Dans la communication avec la nommée Rébecca, le général Bassolé avec la dame Rébecca déclare entres autres : « (…) Le RSP n’a pas désarmé, il prépare une contre-offensive (…)  Les gens n’ont pas la situation en main (…) Ils font du cinéma (…) Les choses vont de mal en pis (…) Même les Roch là, personne ne circule librement (…) On tient le bon bout (…) Si jamais il y a une compétition sans exclusion, nous sommes à Kosyam (…) Le CDP aujourd’hui est complètement décapité (…) La situation est politique, mais aussi militaire (…)  J’ai les atouts qu’il faut (…) Le dispositif qui était là était celui des Gilbert, les Eddie là, mais ils sont affaiblis (…) Leur option, c’est de se regrouper autour de moi et c’est ce qui est en train de se faire (…) ». Pour le parquet, cette dernière communication montre à suffisance qu’au cours des évènements du 16 septembre 2015 et jours suivants, « il y avait un coup d’Etat dans un coup d’Etat ». «  Dans la posture de Bassolé, il incitait le RSP à ne pas désarmer, car la situation lui était profitable. Selon son analyse, la situation étant politique et militaire, qui mieux que lui pour la gérer. Il est à la fois général et homme politique », conclut le ministère public.

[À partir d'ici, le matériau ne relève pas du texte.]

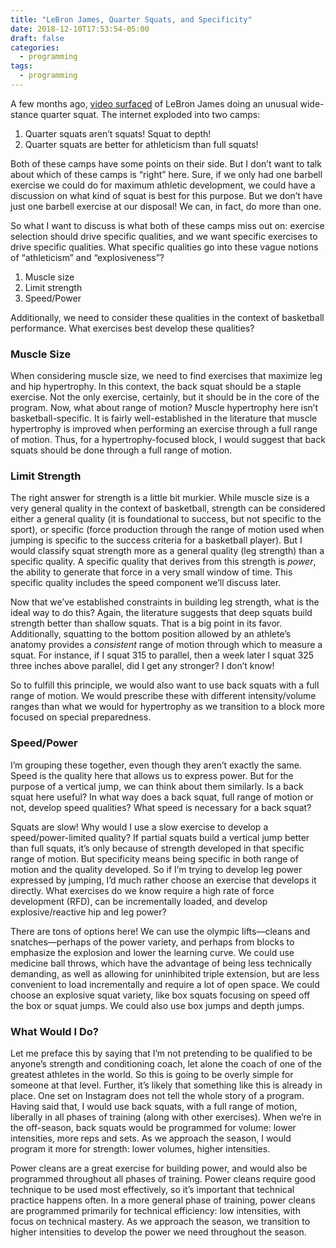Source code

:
 ```yaml
---
title: "LeBron James, Quarter Squats, and Specificity"
date: 2018-12-10T17:53:54-05:00
draft: false
categories:
  - programming
tags:
  - programming
---
```


A few months ago, [video surfaced](https://brobible.com/sports/article/lebron-james-instagram-squats-technique/) of LeBron James doing an unusual wide-stance quarter squat. The internet exploded into two camps:

1. Quarter squats aren’t squats! Squat to depth!
2. Quarter squats are better for athleticism than full squats!

Both of these camps have some points on their side. But I don’t want to talk about which of these camps is “right” here. Sure, if we only had one barbell exercise we could do for maximum athletic development, we could have a discussion on what kind of squat is best for this purpose. But we don’t have just one barbell exercise at our disposal! We can, in fact, do more than one.

So what I want to discuss is what both of these camps miss out on: exercise selection should drive specific qualities, and we want specific exercises to drive specific qualities. What specific qualities go into these vague notions of “athleticism” and “explosiveness”?

1. Muscle size
2. Limit strength
3. Speed/Power

Additionally, we need to consider these qualities in the context of basketball performance. What exercises best develop these qualities?

### Muscle Size
When considering muscle size, we need to find exercises that maximize leg and hip hypertrophy. In this context, the back squat should be a staple exercise. Not the only exercise, certainly, but it should be in the core of the program. Now, what about range of motion? Muscle hypertrophy here isn’t basketball-specific. It is fairly well-established in the literature that muscle hypertrophy is improved when performing an exercise through a full range of motion. Thus, for a hypertrophy-focused block, I would suggest that back squats should be done through a full range of motion.

### Limit Strength
The right answer for strength is a little bit murkier. While muscle size is a very general quality in the context of basketball, strength can be considered either a general quality (it is foundational to success, but not specific to the sport), or specific (force production through the range of motion used when jumping is specific to the success criteria for a basketball player). But I would classify squat strength more as a general quality (leg strength) than a specific quality. A specific quality that derives from this strength is *power*, the ability to generate that force in a very small window of time. This specific quality includes the speed component we’ll discuss later.

Now that we’ve established constraints in building leg strength, what is the ideal way to do this? Again, the literature suggests that deep squats build strength better than shallow squats. That is a big point in its favor. Additionally, squatting to the bottom position allowed by an athlete’s anatomy provides a *consistent* range of motion through which to measure a squat. For instance, if I squat 315 to parallel, then a week later I squat 325 three inches above parallel, did I get any stronger? I don’t know!

So to fulfill this principle, we would also want to use back squats with a full range of motion. We would prescribe these with different intensity/volume ranges than what we would for hypertrophy as we transition to a block more focused on special preparedness.

### Speed/Power
I’m grouping these together, even though they aren’t exactly the same. Speed is the quality here that allows us to express power. But for the purpose of a vertical jump, we can think about them similarly. Is a back squat here useful? In what way does a back squat, full range of motion or not, develop speed qualities? What speed is necessary for a back squat?

Squats are slow! Why would I use a slow exercise to develop a speed/power-limited quality? If partial squats build a vertical jump better than full squats, it’s only because of strength developed in that specific range of motion. But specificity means being specific in both range of motion and the quality developed. So if I’m trying to develop leg power expressed by jumping, I’d much rather choose an exercise that develops it directly. What exercises do we know require a high rate of force development (RFD), can be incrementally loaded, and develop explosive/reactive hip and leg power?

There are tons of options here! We can use the olympic lifts—cleans and snatches—perhaps of the power variety, and perhaps from blocks to emphasize the explosion and lower the learning curve. We could use medicine ball throws, which have the advantage of being less technically demanding, as well as allowing for uninhibited triple extension, but are less convenient to load incrementally and require a lot of open space. We could choose an explosive squat variety, like box squats focusing on speed off the box or squat jumps. We could also use box jumps and depth jumps.

### What Would I Do?
Let me preface this by saying that I’m not pretending to be qualified to be anyone’s strength and conditioning coach, let alone the coach of one of the greatest athletes in the world. So this is going to be overly simple for someone at that level. Further, it’s likely that something like this is already in place. One set on Instagram does not tell the whole story of a program. Having said that, I would use back squats, with a full range of motion, liberally in all phases of training (along with other exercises). When we’re in the off-season, back squats would be programmed for volume: lower intensities, more reps and sets. As we approach the season, I would program it more for strength: lower volumes, higher intensities. 

Power cleans are a great exercise for building power, and would also be programmed throughout all phases of training. Power cleans require good technique to be used most effectively, so it’s important that technical practice happens often. In a more general phase of training, power cleans are programmed primarily for technical efficiency: low intensities, with focus on technical mastery. As we approach the season, we transition to higher intensities to develop the power we need throughout the season.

Avant ces deux communications, c’est l’appel avec Dame Fatoumata Thérèse Diawara qui a été écouté. Si pendant son interrogatoire à la barre Dame Diawara a martelé avoir contacté son « tonton » dans le seul but d’aider financièrement les éléments du RSP qui étaient en manque de ressources financières à la veille de la Tabaski du fait que les banques étaient fermées au regard de la situation, le parquet militaire, à la lumière de la conversation écoutée, est persuadé que « ce qui a été présenté comme une demande d’aide sociale au RSP, n’en était pas une, mais était plutôt une incitation au RSP à ne pas désarmer ». Une situation, qui pour Alioun Zanré et ses pairs, permettait à ses rêves politiques de devenir une réalité à travers cette situation confuse.

Me Dieudonné Bonkoungou, conseil du général Bassolé, ayant décidé de quitter la salle peu avant le début de la projection des audio du fait que le tribunal n’a pas accédé à sa énième requête de voir ces pièces fondant l’accusation de son client être écartées de la procédure, il n’a pu opiner sur les trois conversations téléphoniques diffusées. Il faut noter que ces écoutes ont aussi été écoutées en l’absence de l’accusé évacué en Tunisie depuis quelques semaines pour y recevoir des soins appropriés.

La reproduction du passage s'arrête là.